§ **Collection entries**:
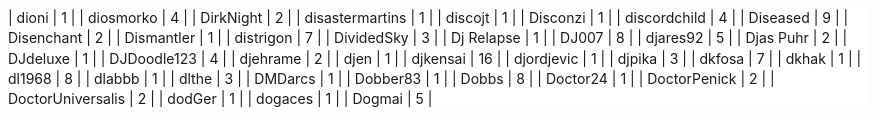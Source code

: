 | dioni | 1 |
| diosmorko | 4 |
| DirkNight | 2 |
| disastermartins | 1 |
| discojt | 1 |
| Disconzi | 1 |
| discordchild | 4 |
| Diseased | 9 |
| Disenchant | 2 |
| Dismantler | 1 |
| distrigon | 7 |
| DividedSky | 3 |
| Dj Relapse | 1 |
| DJ007 | 8 |
| djares92 | 5 |
| Djas Puhr | 2 |
| DJdeluxe | 1 |
| DJDoodle123 | 4 |
| djehrame | 2 |
| djen | 1 |
| djkensai | 16 |
| djordjevic | 1 |
| djpika | 3 |
| dkfosa | 7 |
| dkhak | 1 |
| dl1968 | 8 |
| dlabbb | 1 |
| dlthe | 3 |
| DMDarcs | 1 |
| Dobber83 | 1 |
| Dobbs | 8 |
| Doctor24 | 1 |
| DoctorPenick | 2 |
| DoctorUniversalis | 2 |
| dodGer | 1 |
| dogaces | 1 |
| Dogmai | 5 |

§ **YOUR INSTRUCTIONS**:
Beginning at the line with "dioni | 1 |" and ending at the last line of the entries, print every line exactly.

§ **REPLY**:
: | dioni | 1 |
| diosmorko | 4 |
| DirkNight | 2 |
| disastermartins | 1 |
| discojt | 1 |
| Disconzi | 1 |
| discordchild | 4 |
| Diseased | 9 |
| Disenchant | 2 |
| Dismantler | 1 |
| distrigon | 7 |
| DividedSky | 3 |
| Dj Relapse | 1 |
| DJ007 | 8 |
| djares92 | 5 |
| Djas Puhr | 2 |
| DJdeluxe | 1 |
| DJDoodle123 | 4 |
| djehrame | 2 |
| djen | 1 |
| djkensai | 16 |
| djordjevic | 1 |
| djpika | 3 |
| dkfosa | 7 |
| dkhak | 1 |
| dl1968 | 8 |
| dlabbb | 1 |
| dlthe | 3 |
| DMDarcs | 1 |
| Dobber83 | 1 |
| Dobbs | 8 |
| Doctor24 | 1 |
| DoctorPenick | 2 |
| DoctorUniversalis | 2 |
| dodGer | 1 |
| dogaces | 1 |
| Dogmai | 5 |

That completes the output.